• Problem statement: From the line that contains "- [YouTube](https://www.youtube.com/epythonlab)" to the final line of the entries below, write out every line exactly as it appears, and nothing else.

(Entries taken from a collection)
· · · · · · ·

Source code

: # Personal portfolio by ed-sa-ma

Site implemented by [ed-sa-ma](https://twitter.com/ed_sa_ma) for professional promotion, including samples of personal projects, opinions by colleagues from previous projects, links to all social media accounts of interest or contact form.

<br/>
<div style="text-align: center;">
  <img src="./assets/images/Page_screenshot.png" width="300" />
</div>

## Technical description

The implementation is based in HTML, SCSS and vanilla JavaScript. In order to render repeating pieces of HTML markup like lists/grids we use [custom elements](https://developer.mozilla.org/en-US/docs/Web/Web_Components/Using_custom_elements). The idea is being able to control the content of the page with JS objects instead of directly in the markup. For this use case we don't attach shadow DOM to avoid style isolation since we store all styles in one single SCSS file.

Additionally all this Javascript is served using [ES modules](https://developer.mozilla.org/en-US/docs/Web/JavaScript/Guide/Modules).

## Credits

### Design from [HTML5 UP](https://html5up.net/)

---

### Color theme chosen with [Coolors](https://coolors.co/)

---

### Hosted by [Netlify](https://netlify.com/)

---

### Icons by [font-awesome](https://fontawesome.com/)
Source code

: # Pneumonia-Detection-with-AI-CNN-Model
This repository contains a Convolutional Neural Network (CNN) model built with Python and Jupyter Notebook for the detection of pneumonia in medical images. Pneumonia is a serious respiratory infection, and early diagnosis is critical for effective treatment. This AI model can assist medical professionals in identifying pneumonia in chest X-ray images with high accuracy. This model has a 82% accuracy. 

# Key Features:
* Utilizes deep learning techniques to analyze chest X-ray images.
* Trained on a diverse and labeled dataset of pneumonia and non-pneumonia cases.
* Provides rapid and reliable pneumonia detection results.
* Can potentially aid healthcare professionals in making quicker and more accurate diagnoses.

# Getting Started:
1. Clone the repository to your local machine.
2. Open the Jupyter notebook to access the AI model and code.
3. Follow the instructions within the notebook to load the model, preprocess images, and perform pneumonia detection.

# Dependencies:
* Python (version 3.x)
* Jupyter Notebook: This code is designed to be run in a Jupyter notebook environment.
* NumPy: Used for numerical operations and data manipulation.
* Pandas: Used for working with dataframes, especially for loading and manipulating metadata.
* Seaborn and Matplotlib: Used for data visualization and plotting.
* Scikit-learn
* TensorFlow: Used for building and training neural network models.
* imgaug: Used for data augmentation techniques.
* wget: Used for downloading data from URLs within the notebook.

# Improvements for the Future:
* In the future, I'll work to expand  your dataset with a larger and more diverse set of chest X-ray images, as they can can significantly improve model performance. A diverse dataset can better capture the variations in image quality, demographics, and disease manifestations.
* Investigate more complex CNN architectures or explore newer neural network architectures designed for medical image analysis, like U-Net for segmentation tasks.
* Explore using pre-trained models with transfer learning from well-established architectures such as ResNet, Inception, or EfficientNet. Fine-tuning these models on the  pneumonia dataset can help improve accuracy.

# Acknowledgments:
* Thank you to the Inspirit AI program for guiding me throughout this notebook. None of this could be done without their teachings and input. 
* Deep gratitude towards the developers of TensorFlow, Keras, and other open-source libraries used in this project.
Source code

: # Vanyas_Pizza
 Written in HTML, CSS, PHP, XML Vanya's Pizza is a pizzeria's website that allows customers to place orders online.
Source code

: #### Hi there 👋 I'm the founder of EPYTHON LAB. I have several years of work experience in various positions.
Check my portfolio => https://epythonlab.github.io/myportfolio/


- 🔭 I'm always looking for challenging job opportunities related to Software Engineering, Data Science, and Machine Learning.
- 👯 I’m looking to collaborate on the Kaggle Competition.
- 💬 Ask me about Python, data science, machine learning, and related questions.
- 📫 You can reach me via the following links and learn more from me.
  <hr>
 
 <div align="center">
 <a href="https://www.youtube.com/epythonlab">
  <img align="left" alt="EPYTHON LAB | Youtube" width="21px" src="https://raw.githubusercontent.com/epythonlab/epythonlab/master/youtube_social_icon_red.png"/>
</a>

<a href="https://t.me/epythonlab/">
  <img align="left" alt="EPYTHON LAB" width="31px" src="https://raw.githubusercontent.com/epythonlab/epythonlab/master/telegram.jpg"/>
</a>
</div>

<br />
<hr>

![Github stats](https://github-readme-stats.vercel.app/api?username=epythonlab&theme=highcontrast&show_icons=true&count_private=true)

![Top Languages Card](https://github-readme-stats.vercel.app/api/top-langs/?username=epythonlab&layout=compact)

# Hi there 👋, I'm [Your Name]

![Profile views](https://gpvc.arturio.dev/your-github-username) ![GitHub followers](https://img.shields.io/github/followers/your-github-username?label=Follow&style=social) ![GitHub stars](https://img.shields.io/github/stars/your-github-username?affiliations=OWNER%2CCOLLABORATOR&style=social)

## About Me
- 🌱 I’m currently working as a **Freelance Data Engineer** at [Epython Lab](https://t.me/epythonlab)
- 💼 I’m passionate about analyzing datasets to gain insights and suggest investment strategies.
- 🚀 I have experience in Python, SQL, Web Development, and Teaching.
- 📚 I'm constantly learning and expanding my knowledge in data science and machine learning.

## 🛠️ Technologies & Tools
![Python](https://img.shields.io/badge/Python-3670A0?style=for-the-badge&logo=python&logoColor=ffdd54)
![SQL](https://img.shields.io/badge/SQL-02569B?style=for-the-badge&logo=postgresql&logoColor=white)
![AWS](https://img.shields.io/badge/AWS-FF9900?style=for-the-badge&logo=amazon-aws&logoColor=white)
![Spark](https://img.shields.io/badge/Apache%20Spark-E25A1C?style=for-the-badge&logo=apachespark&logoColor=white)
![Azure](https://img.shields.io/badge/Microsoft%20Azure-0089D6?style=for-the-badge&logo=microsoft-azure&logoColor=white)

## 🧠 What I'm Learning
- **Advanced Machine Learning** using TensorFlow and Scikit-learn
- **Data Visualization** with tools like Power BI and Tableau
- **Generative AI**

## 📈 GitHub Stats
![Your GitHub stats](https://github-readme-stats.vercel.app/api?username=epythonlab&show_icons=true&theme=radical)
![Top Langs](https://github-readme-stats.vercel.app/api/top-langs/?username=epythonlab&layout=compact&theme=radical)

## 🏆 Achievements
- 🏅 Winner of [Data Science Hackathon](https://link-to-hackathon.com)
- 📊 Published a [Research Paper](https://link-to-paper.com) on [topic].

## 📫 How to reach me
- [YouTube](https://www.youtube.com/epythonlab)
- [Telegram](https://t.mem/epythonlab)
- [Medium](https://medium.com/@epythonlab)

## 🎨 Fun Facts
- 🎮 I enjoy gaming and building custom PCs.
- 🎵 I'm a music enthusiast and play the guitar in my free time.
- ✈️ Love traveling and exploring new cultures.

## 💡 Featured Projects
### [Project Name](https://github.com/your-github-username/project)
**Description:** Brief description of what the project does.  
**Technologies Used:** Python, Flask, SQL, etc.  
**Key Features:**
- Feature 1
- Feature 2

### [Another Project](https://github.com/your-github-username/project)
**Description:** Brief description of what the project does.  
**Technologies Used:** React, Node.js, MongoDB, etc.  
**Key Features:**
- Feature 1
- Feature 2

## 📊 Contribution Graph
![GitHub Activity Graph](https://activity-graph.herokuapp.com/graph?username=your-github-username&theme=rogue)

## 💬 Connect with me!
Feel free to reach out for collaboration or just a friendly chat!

· · · · · · ·

• Written solution:
- [YouTube](https://www.youtube.com/epythonlab)
- [Telegram](https://t.mem/epythonlab)
- [Medium](https://medium.com/@epythonlab)

## 🎨 Fun Facts
- 🎮 I enjoy gaming and building custom PCs.
- 🎵 I'm a music enthusiast and play the guitar in my free time.
- ✈️ Love traveling and exploring new cultures.

## 💡 Featured Projects
### [Project Name](https://github.com/your-github-username/project)
**Description:** Brief description of what the project does.  
**Technologies Used:** Python, Flask, SQL, etc.  
**Key Features:**
- Feature 1
- Feature 2

### [Another Project](https://github.com/your-github-username/project)
**Description:** Brief description of what the project does.  
**Technologies Used:** React, Node.js, MongoDB, etc.  
**Key Features:**
- Feature 1
- Feature 2

## 📊 Contribution Graph
![GitHub Activity Graph](https://activity-graph.herokuapp.com/graph?username=your-github-username&theme=rogue)

## 💬 Connect with me!
Feel free to reach out for collaboration or just a friendly chat!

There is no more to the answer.